WoW's Difficulty Pacing problem

I’m probably going to get down voted to death for this, but it’s worth the shot.

The Difficulty pacing problem in World of Warcraft is quite… interesting to say the least.

For the entire leveling experience (1-70), most of the content you can do is trivial, you can’t die, wiping in leveling dungeons is pretty much implausible. The enemies in the questing zones don’t really offer any challenge nor teach you the importance of using Crowd Control, interrupts or defensives at all, because you don’t really need them.

Mechanics for dungeon bosses are reduced considerably in Normal & Heroic modes, and all of the trash mechanics are basically irrelevant to keep track off in these difficulties because everything dies so fast. In LFR, even if the raid group fails mechanics pretty hard, every single wipe gives you a stack of ‘determination’, so, eventually, even the worst of groups will ‘brute force’ their way through the content.

Then suddenly, at M+ 10 keys, using crowd control matters, interrupting mobs and bosses is actually required to succeed, standing in the “fire” means that you die, and not using your defensives usually makes you feel like a wet noodle. Basically, how you fundamentally play and interact with the game changes drastically once you enter 10+ keys.

I think this is a problem, because the game doesn’t fundamentally let you fail up until you are 10+ key levels deep into M+. The game shouldn’t be afraid of letting you fail nor teach you through gameplay the fundamentals of wow.

Any thoughts?

3 Likes

Yeah, that’s true. I mean, the game never prepares players for getting into M+ at all. Then the players that do M+ don’t want to help new players learn as Keys are timed. So, if you don’t automatically know what you’re doing then you’ll get kicked or they’ll abandon your key.

2 Likes

I 100% agree. They should reverse the death strike nerfs in PvP and remove a lot of the PvP modifiers that Death Knights have in general leading to a more balanced PvP experience.

2 Likes

The solution is a training room or firing range, like other games have. A space where you can test your abilities out on npcs. With selectable buffs and debuffs. The biggest problem with difficulty is that ruining keys is literally just baked into the experience. The way for a new player to “practice” is to literally just do the content, hope it isn’t so bad that you’re not entirely put off by the experience, and then do it all over again.

I kinda disagree.

This is how M+ is supposed to work. It’s an infinitely scaling system and the mechanics are always the same (barring affixes). There will logically come a point where the difficultly of the dungeon supersedes your knowledge and skills.

If you go from a fresh 70 to +10’s then, yeah, you might have a problem, but in that case you’re circumventing the natural difficulty progression.

I mean.

There’s a way to make leveling teach you these things while not particularly making it a slog to get through.
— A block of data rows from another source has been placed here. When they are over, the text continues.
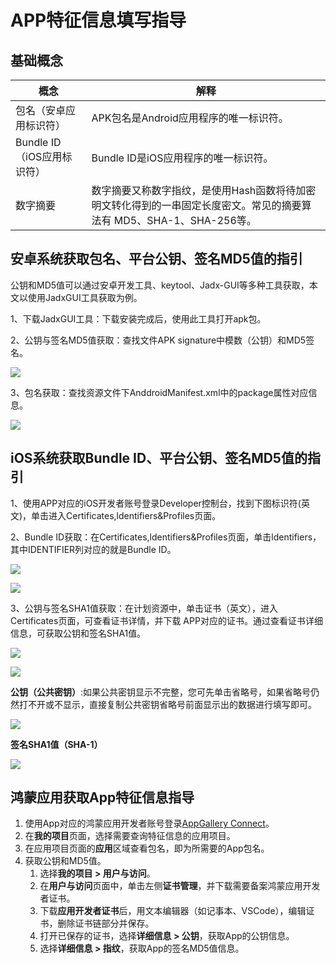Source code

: # APP特征信息填写指导



## 基础概念

| 概念                       | 解释                                                         |
| -------------------------- | ------------------------------------------------------------ |
| 包名（安卓应用标识符）     | APK包名是Android应用程序的唯一标识符。                       |
| Bundle ID（iOS应用标识符） | Bundle ID是iOS应用程序的唯一标识符。                         |
| 数字摘要                   | 数字摘要又称数字指纹，是使用Hash函数将待加密明文转化得到的一串固定长度密文。常见的摘要算法有 MD5、SHA-1、SHA-256等。 |



## 安卓系统获取包名、平台公钥、签名MD5值的指引

公钥和MD5值可以通过安卓开发工具、keytool、Jadx-GUI等多种工具获取，本文以使用JadxGUI工具获取为例。

1、下载JadxGUI工具：下载安装完成后，使用此工具打开apk包。

2、公钥与签名MD5值获取：查找文件APK signature中模数（公钥）和MD5签名。

![](https://www-s.ucloud.cn/2023/10/3c6b6eccfeb583445a0ae5a227e046f4_1696669586145.jpg)



3、包名获取：查找资源文件下AnddroidManifest.xml中的package属性对应信息。

![](https://www-s.ucloud.cn/2023/10/38d07c145aababdc5bad60091a3d4fbd_1696669828405.jpg)



## iOS系统获取Bundle ID、平台公钥、签名MD5值的指引

1、使用APP对应的iOS开发者账号登录Developer控制台，找到下图标识符(英文)，单击进入Certificates,ldentifiers&Profiles页面。

2、Bundle ID获取：在Certificates,ldentifiers&Profiles页面，单击ldentifiers，其中IDENTIFIER列对应的就是Bundle ID。

![](https://www-s.ucloud.cn/2023/10/170caee1236c76aa8ba9f7c01a78116f_1696669850098.png)

![](https://www-s.ucloud.cn/2023/10/28a5c38b010a2e718401fab6c83f84b8_1696669867387.png)



3、公钥与签名SHA1值获取：在计划资源中，单击证书（英文），进入Certificates页面，可查看证书详情，并下载 APP对应的证书。通过查看证书详细信息，可获取公钥和签名SHA1值。

![](https://www-s.ucloud.cn/2023/10/58df103383e7bf3001a03d4dab43ffb3_1696669882906.png)

![](https://www-s.ucloud.cn/2023/10/5e7b4bb27ab536d2d4a2d0ad49808cbe_1696669898469.png)



**公钥（公共密钥）**:如果公共密钥显示不完整，您可先单击省略号，如果省略号仍然打不开或不显示，直接复制公共密钥省略号前面显示出的数据进行填写即可。

![](https://www-s.ucloud.cn/2023/10/78c5b472758985bc2cd4804e1af519c8_1696669912048.png)



**签名SHA1值（SHA-1）**

![](https://www-s.ucloud.cn/2023/10/b05c7a7bede3c83c1e0a61d7414b58f3_1696669926343.png)



## 鸿蒙应用获取App特征信息指导

1. 使用App对应的鸿蒙应用开发者账号登录[AppGallery Connect](https://developer.huawei.com/consumer/cn/service/josp/agc/index.html#/)。
2. 在**我的项目**页面，选择需要查询特征信息的应用项目。
3. 在应用项目页面的**应用**区域查看包名，即为所需要的App包名。
4. 获取公钥和MD5值。
   1. 选择**我的项目 > 用户与访问**。
   2. 在**用户与访问**页面中，单击左侧**证书管理**，并下载需要备案鸿蒙应用开发者证书。
   3. 下载**应用开发者证书**后，用文本编辑器（如记事本、VSCode），编辑证书，删除证书链部分并保存。
   4. 打开已保存的证书，选择**详细信息 > 公钥**，获取App的公钥信息。
   5. 选择**详细信息 > 指纹**，获取App的签名MD5值信息。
It just requires effort and proper tuning, both of which Blizzard will never do for something like leveling.

They will never make Heroics require thought because they think a group of randoms are too stupid to know how interrupts work. This trickles down into players also believing themselves and others are too stupid to know how interrupts work and thus Heroics are kind of a weird worthless place where they are no better than Normal dungeons, so by the time they start doing M+ they are just going to fail upwards until the scaling reaches a point where they now have to learn how to play their class properly.

Tl;Dr: Blizzard thinks the player base is stupid and nobody (be it devs or players) really care enough to prove them wrong.